Se disant inquiet par la complexité des contours de la mise en œuvre effective des mesures gouvernementales,  tout en préservant la paix et la justice sociales, le Collectif fait un certain nombre de recommandations au gouvernement aussi bien sur le couvre-feu que sur les mesures sociales et économiques. Ci-dessous, l’intégralité du communiqué rendu public par le CACIT.

COMMUNIQUE DU CACIT SUITE AU DISCOURS DU CHEF DE L’ETAT LE 1er AVRIL 2020 RELATIF A LA CRISE SANITAIRE COVID-19

Le Collectif des Associations Contre l’Impunité au Togo (CACIT) se félicite du discours du Chef de l’Etat qu’il a appelé de tous ses vœux dans un communiqué rendu public le 23 mars 2020.

Le même communiqué a fait état d’un certain nombre de recommandations dont certaines ont été prises en compte notamment la libération des détenus, la création d’un fonds national de solidarité pour juguler la crise, le plan d’accompagnement et de relance de l’économie, la mise à disposition du personnel soignant de matériel de protection et la mise en place d’un mécanisme de suivi des mesures prises par le gouvernement dans le cadre de la lutte contre la propagation du virus.

Le CACIT retient toutefois que d’autres mesures visant à déployer une stratégie efficace de riposte contre le COVID-19 ont été prises, notamment l’instauration de l’état d’urgence sanitaire pour une période de trois mois, le couvre-feu de 20h à 6 h qui a d’ailleurs pris effet depuis le 2 avril 2020 et la création par décret d’une force spéciale anti-pandémie composée de cinq mille (5 000) hommes qui est chargée de veiller au respect des décisions prises dans le cadre de la lutte contre le COVID 19.

Globalement, ces mesures et orientations ont été suivies par des décisions complémentaires du gouvernement, mais dont la mise en œuvre soulève un certain nombre de préoccupations, notamment des bavures policières, les traitements cruels, inhumains ou dégradants subis par des citoyens à Lomé, à Tsévié et dans certaines localités.
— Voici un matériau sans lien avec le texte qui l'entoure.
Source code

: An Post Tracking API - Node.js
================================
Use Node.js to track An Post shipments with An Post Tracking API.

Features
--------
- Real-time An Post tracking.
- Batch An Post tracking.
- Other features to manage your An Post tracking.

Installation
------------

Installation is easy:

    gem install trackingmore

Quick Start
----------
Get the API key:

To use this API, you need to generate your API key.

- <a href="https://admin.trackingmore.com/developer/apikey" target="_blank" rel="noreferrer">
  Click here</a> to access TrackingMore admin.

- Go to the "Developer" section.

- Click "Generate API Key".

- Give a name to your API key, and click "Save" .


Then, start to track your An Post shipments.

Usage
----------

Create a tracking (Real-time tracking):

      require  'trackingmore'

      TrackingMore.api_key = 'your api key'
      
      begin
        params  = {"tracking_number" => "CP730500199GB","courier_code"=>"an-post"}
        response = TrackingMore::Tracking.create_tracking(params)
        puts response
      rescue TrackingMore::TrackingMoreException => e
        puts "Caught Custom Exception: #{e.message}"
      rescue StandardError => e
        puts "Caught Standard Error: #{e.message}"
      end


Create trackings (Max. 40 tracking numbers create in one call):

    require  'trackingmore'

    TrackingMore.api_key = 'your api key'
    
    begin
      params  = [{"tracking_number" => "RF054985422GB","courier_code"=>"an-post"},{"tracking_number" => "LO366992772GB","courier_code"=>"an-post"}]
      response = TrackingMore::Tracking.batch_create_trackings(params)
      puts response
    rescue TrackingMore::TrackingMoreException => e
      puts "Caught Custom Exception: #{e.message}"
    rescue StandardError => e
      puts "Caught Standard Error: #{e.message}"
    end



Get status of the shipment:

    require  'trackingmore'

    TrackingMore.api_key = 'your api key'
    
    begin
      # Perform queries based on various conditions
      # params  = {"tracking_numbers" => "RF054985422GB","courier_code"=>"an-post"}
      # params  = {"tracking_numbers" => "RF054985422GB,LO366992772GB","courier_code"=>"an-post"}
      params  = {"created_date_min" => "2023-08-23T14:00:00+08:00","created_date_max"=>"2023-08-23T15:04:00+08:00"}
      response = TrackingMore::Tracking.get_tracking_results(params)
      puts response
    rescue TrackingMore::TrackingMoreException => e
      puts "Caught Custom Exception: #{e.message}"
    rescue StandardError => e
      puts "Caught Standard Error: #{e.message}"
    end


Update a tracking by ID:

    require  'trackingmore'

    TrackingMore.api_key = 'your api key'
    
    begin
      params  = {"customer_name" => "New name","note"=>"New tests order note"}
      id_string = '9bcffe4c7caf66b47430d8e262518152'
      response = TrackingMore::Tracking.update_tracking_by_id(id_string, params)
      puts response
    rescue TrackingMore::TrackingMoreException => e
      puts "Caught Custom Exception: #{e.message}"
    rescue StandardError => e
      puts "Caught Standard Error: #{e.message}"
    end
Faisant le point de la première nuit de ‘’couvre -feu’’ le 3 avril 2020 et dans un communiqué du 4 avril, le ministre de la sécurité et de la protection civile a déploré les écarts de comportement de certains de ses éléments et les a appelés au professionnalisme. Cette situation regrettable du point de vue des droits de l’Homme nous interpelle d’autant plus qu’il s’agit du droit à la santé des agents déployés et des populations. Aussi, ces agissements des éléments de la force spéciale anti-pandémie menacent gravement la paix et la solidarité nationale dans le cadre de la lutte contre le COVID-19.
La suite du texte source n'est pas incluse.